- _Directions_: Below are the records. Retype exactly the lines between the lines holding "## Fonctionnalités" and "- Comparaison des", inclusive.

Recorded data:
- - -
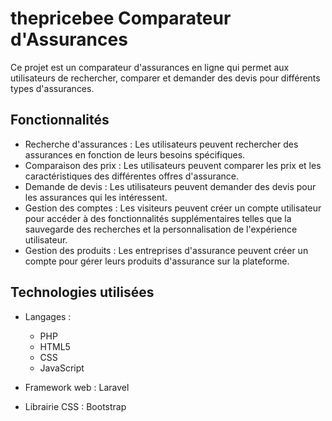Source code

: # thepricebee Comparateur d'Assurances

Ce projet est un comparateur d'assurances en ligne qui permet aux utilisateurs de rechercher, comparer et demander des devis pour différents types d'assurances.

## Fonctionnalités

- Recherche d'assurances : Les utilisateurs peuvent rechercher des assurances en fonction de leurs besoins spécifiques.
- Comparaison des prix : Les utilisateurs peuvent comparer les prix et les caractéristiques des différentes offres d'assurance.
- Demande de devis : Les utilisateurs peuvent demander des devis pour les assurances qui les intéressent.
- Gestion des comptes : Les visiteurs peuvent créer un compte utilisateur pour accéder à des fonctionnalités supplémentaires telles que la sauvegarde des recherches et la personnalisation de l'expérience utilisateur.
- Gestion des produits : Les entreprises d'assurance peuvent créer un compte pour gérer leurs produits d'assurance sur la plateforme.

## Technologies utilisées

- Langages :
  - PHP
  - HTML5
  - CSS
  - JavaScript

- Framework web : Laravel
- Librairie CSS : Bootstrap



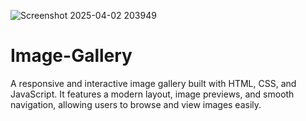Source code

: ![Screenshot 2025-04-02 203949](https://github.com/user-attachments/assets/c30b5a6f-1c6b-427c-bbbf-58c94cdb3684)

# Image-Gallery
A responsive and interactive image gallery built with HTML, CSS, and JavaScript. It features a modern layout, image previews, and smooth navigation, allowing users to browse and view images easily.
- - -
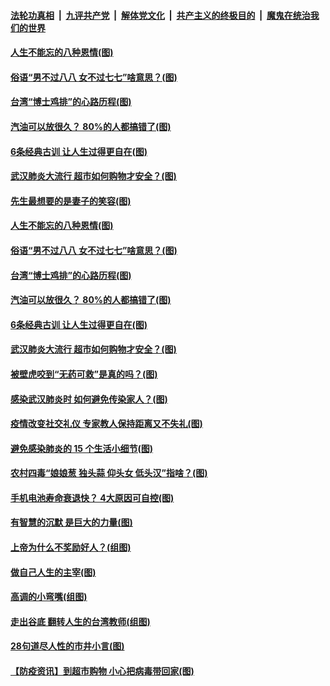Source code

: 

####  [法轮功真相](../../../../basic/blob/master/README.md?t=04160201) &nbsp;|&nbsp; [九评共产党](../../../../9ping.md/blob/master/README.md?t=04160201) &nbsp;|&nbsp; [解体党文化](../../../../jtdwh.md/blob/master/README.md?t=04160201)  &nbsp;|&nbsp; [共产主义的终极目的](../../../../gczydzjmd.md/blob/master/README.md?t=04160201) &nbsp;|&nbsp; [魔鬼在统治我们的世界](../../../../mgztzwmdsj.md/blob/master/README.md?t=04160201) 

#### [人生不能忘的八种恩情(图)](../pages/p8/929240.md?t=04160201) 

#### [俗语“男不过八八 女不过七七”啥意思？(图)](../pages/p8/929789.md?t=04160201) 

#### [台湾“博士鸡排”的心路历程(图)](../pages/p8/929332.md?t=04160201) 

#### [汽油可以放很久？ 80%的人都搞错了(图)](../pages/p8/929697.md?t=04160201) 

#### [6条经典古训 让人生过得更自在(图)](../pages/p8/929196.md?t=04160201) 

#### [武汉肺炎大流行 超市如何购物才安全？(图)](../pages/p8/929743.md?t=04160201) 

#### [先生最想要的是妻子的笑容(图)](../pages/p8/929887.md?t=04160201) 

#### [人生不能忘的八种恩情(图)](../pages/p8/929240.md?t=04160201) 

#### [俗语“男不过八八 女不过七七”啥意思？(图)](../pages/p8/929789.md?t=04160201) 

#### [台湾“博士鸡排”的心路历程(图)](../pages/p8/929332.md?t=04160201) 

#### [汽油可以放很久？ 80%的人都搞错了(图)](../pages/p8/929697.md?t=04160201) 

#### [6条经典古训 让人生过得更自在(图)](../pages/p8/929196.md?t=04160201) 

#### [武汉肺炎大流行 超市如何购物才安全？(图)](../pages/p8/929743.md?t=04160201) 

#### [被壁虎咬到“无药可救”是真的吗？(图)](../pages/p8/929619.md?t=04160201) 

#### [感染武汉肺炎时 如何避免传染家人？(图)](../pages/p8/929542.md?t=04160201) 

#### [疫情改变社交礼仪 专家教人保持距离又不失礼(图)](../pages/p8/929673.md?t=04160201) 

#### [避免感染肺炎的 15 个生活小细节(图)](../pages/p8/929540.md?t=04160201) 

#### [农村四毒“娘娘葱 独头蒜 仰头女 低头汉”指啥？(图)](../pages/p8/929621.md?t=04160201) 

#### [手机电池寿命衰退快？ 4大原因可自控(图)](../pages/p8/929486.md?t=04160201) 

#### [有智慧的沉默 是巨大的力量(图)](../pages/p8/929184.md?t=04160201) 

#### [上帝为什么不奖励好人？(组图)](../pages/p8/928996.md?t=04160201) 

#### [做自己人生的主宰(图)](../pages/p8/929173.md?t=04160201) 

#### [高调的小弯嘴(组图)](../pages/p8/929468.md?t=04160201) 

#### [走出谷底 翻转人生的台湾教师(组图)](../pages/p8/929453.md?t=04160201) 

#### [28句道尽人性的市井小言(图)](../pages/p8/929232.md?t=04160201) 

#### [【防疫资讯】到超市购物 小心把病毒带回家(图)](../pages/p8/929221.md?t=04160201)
- - -
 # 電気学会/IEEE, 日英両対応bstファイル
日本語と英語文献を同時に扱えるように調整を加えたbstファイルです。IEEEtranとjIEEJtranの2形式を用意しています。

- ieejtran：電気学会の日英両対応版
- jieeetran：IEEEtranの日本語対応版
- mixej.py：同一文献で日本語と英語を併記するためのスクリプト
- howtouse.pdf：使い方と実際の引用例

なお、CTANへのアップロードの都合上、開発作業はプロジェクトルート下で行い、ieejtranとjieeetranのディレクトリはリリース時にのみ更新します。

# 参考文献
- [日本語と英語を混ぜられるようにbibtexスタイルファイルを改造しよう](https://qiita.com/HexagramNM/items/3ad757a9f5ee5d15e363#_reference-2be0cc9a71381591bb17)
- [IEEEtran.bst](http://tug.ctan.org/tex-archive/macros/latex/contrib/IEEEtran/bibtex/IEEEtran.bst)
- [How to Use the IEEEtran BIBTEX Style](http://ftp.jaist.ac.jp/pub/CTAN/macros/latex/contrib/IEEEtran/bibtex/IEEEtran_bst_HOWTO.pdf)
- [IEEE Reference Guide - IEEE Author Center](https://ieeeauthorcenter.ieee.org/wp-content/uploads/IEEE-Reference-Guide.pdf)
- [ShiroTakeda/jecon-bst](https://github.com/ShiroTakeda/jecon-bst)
- - -
- _Exercise answer_:
## Fonctionnalités

- Recherche d'assurances : Les utilisateurs peuvent rechercher des assurances en fonction de leurs besoins spécifiques.
- Comparaison des prix : Les utilisateurs peuvent comparer les prix et les caractéristiques des différentes offres d'assurance.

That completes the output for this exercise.